→ **Problem to work on**: Of the lines below, copy those that hold the word "your".

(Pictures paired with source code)
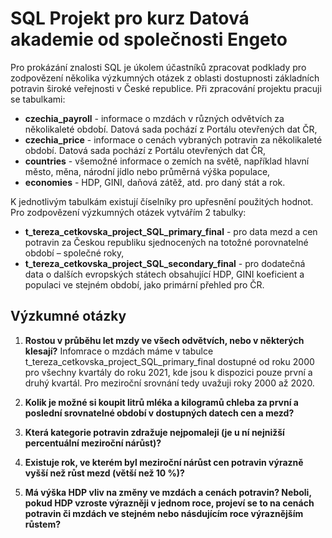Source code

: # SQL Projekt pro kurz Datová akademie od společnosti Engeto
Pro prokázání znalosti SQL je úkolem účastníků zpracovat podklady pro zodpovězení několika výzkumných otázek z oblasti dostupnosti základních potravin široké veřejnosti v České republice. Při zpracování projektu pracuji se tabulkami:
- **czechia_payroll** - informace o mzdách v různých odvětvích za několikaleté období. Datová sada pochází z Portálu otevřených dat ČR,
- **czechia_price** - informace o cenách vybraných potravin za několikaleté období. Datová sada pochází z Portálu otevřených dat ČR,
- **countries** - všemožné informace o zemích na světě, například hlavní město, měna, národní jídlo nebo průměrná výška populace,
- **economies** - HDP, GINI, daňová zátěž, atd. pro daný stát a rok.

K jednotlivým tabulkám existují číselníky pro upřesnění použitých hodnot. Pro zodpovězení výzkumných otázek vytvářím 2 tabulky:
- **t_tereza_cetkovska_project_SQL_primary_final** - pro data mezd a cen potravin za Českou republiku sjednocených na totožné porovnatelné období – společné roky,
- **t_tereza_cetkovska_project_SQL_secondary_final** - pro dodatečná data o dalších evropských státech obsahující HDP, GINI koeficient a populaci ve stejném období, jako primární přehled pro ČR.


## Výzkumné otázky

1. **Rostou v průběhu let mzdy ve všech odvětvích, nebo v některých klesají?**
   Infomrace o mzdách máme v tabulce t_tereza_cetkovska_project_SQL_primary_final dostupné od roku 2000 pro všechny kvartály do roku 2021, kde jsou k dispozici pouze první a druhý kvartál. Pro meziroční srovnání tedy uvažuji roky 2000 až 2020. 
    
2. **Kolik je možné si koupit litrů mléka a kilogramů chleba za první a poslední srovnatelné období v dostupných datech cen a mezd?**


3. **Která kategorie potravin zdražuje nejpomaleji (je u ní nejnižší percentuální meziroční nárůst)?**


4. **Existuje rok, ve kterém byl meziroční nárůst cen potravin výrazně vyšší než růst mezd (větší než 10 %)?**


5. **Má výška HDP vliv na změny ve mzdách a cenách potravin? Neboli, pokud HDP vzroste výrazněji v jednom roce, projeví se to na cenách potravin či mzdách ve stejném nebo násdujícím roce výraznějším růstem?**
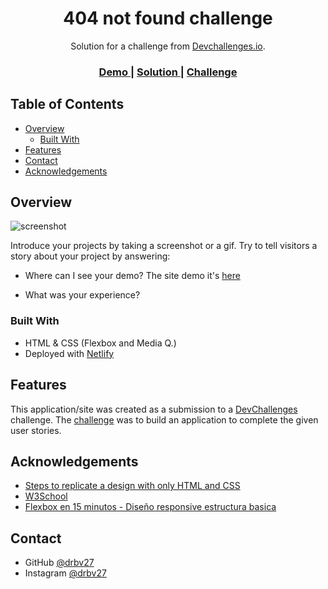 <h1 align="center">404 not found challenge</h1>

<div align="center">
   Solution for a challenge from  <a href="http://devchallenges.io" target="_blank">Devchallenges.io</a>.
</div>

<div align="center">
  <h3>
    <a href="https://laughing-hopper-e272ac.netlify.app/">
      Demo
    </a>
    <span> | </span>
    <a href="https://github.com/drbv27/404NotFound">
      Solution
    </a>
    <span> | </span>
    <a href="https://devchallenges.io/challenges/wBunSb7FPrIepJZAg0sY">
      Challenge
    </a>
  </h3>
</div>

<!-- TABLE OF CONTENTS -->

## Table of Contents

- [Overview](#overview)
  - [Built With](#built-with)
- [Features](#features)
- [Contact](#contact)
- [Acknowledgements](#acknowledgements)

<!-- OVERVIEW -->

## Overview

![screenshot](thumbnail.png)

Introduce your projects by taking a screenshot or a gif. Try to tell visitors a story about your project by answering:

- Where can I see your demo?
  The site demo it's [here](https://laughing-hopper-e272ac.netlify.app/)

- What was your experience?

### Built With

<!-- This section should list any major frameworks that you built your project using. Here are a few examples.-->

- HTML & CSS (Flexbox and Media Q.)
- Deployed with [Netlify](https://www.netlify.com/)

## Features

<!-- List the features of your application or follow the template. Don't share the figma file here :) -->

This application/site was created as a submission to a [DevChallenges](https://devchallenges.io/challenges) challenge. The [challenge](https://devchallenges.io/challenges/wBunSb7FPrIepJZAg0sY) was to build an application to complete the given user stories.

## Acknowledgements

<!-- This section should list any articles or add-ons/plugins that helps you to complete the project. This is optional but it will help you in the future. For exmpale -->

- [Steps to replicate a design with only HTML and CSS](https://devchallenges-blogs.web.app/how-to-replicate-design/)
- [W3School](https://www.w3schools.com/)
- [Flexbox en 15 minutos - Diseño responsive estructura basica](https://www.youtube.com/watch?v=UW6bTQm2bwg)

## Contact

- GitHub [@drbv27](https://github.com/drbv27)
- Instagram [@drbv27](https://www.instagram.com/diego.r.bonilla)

→ **Task output**:
Introduce your projects by taking a screenshot or a gif. Try to tell visitors a story about your project by answering:
- Where can I see your demo?
- What was your experience?
<!-- This section should list any major frameworks that you built your project using. Here are a few examples.-->
<!-- List the features of your application or follow the template. Don't share the figma file here :) -->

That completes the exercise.